Mehrotra predictor-corrector with Gondzio correctors, Ruiz equilibration, auto-selected Newton system (normal vs augmented KKT), supernodal Cholesky, warm starts and crossover.
Revised primal (EXPAND anti-degeneracy) and dual (warm solve_from_basis reoptimisation) — the engine for warm re-solves and crossover.
Matrix-free first-order with restarts, adaptive steps, primal-weight balancing, infeasibility certificates, and a working GPU device with fused mega-kernel iterations.
Best-first B&B with reliability branching, node warm-starts, feasibility-pump / diving / RINS, and gated root cuts (lifted covers, MIR/CMIR, flow-cover, clique, GMI) with per-cut validity proofs.
Single- and multi-cut Benders with Farkas feasibility cuts, per-block parallel subproblems, and a warm-started master — the change that made decomposed expansion beat both the monolith and HiGHS.
A GPU-resident LODF/PTDF contingency screener for security-constrained workflows — 31× on one core, with no HiGHS analogue.
The CSC array feed is the universal solver convention (HiGHS / Gurobi / OSQP-style); row duals (LMPs / shadow prices) come back exact from the vertex engines and are validated against HiGHS.
cemeridian solve with MPS and a fast binary format; convert and --relax built in.
A maturin-built wheel: cemeridian.solve_lp(...) over SciPy CSC, returning primal, row duals and reduced costs.
A panic-safe, C-validated header — CSC arrays + duals, a typed problem builder, the decomposition entry point and the GPU N-1 screen.
A MathOptInterface optimiser over the CSC C ABI — Model(CEMeridian.Optimizer), drop-in.

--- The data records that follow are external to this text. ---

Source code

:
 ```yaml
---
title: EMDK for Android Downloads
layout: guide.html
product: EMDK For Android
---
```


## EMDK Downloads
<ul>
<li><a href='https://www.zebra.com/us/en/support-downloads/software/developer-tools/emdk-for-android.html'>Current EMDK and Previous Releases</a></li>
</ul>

Three tiers: the solver (domain-agnostic engines + decomposition), a shared energy-physics layer (PTDF/LODF, dispatch, commitment, storage, investment — composing the problem plus the decomposition structure the solver exploits), and the products that own the data and UX and call in via the bindings. The energy specialisation also lives inside the solver: UC-aware cuts, generator symmetry handling, stochastic-expansion primitives.
Every algorithmic piece traces to public references — papers, theses, permissively-licensed implementations. CEMeridian does not reverse-engineer commercial solvers. Correctness is held by oracle tests against HiGHS on objectives, duals and reduced costs, per-cut integer-hull proofs in the MIP, and never-wrong-to-be-fast fallbacks on every warm path.
Pre-1.0, with test suites green across the workspace and the structure-aware auto selector shipped as the default. It runs behind the platform today as a selectable, cross-validated backend: each product can call CEMeridian or HiGHS interchangeably, the LP-value-and-duals correctness gate runs in CI on every push, and CEMeridian becomes a product default per workload once its performance gate is signed off in production.